- [Directions for this task] Report back each line of the records that contains the string "name".

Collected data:
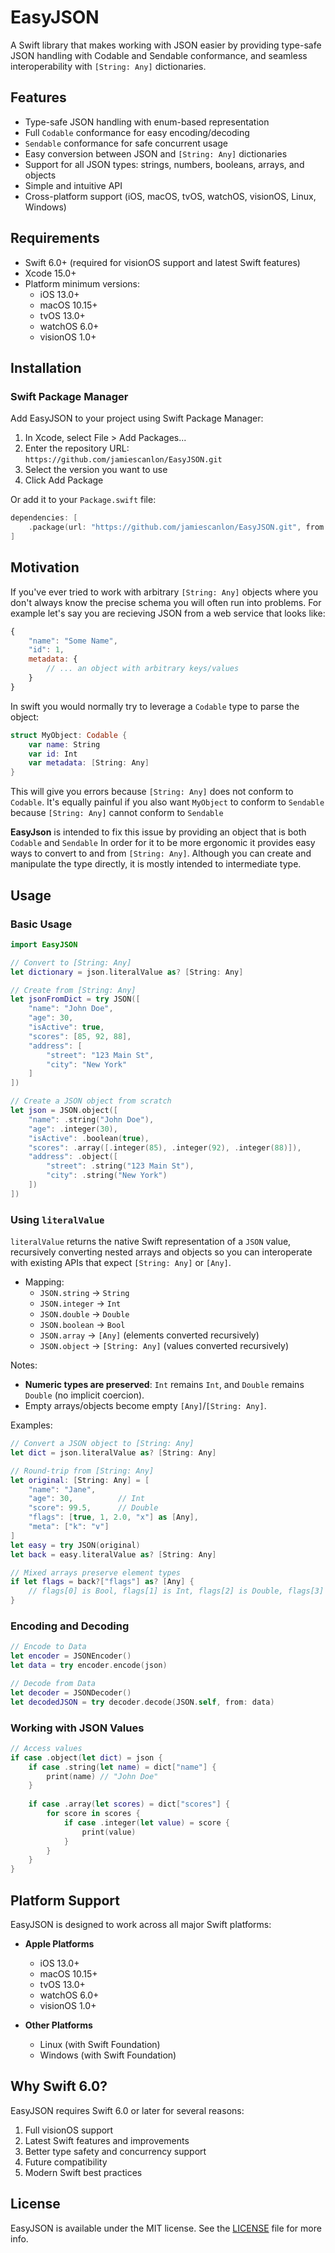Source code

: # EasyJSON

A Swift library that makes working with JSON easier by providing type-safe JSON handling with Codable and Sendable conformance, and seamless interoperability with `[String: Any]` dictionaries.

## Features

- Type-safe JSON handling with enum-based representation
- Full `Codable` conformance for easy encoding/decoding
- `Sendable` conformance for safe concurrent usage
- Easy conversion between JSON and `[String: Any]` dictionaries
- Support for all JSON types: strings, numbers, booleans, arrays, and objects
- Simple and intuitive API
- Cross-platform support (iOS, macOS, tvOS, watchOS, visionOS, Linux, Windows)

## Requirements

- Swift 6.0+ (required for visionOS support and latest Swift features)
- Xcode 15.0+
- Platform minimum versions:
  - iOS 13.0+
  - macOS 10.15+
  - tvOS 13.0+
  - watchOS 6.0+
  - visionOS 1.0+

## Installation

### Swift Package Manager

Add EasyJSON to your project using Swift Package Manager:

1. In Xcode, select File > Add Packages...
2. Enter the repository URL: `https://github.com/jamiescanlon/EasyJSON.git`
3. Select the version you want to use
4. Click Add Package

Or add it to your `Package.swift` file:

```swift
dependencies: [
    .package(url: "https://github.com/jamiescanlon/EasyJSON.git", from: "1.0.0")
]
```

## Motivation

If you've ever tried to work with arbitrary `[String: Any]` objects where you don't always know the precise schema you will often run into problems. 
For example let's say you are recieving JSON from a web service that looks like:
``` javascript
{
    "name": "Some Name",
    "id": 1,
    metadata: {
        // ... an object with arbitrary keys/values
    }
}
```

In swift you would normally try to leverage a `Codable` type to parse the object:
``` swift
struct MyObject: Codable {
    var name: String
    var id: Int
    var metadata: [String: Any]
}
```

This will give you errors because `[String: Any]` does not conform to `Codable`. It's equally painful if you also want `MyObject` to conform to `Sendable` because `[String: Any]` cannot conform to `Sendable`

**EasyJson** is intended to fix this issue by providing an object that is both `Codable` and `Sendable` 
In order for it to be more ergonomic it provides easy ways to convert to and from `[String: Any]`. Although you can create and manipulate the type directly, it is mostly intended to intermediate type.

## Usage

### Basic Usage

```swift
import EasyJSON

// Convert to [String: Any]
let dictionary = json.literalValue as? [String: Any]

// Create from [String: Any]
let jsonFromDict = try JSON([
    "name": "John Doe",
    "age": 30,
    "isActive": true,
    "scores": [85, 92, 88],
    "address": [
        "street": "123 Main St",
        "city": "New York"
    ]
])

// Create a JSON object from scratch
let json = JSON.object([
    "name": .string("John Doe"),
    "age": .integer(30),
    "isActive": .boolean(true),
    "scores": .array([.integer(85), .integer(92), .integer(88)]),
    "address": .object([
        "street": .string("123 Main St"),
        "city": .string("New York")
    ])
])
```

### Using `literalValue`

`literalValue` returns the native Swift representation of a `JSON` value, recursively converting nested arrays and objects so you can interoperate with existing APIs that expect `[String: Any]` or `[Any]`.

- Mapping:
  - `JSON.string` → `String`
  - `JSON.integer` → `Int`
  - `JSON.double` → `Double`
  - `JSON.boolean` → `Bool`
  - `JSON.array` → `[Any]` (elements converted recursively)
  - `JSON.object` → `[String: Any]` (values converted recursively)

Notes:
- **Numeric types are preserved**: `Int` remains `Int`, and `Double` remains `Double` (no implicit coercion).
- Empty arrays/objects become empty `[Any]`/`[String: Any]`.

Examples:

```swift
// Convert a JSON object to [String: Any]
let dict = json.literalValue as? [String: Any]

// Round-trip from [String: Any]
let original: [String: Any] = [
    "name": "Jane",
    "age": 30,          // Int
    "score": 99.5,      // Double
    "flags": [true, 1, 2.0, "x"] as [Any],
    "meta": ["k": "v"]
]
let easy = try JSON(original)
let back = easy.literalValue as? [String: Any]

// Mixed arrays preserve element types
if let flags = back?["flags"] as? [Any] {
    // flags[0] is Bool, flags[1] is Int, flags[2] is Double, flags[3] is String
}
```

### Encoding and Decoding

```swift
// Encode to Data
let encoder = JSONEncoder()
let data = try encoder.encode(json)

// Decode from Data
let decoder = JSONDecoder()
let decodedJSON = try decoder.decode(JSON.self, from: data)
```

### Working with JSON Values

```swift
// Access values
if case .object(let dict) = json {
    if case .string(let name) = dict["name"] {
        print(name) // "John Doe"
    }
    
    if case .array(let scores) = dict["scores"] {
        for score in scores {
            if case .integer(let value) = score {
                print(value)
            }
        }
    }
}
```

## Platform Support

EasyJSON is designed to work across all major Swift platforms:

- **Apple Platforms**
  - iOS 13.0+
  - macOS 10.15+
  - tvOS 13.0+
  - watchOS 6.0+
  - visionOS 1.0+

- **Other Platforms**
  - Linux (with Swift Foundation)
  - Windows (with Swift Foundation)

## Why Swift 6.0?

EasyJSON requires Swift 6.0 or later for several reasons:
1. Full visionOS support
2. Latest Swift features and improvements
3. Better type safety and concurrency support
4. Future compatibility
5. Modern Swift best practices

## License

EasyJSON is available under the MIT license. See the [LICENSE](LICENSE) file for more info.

==

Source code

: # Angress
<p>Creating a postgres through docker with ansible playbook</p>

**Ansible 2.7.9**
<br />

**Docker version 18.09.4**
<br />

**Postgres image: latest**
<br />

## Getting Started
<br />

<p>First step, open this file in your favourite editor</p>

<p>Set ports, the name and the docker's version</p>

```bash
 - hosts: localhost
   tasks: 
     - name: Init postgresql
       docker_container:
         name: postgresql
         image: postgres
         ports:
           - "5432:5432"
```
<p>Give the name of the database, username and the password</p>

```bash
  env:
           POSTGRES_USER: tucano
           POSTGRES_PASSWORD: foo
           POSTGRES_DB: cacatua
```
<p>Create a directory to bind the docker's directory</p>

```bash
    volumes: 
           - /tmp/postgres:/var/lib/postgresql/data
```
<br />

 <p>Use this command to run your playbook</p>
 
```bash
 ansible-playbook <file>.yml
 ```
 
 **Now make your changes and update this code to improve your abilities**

- [Response for this exercise]
    "name": "Some Name",
    var name: String
    "name": "John Doe",
    "name": .string("John Doe"),
    "name": "Jane",
    if case .string(let name) = dict["name"] {
        print(name) // "John Doe"
<p>Set ports, the name and the docker's version</p>
     - name: Init postgresql
         name: postgresql
<p>Give the name of the database, username and the password</p>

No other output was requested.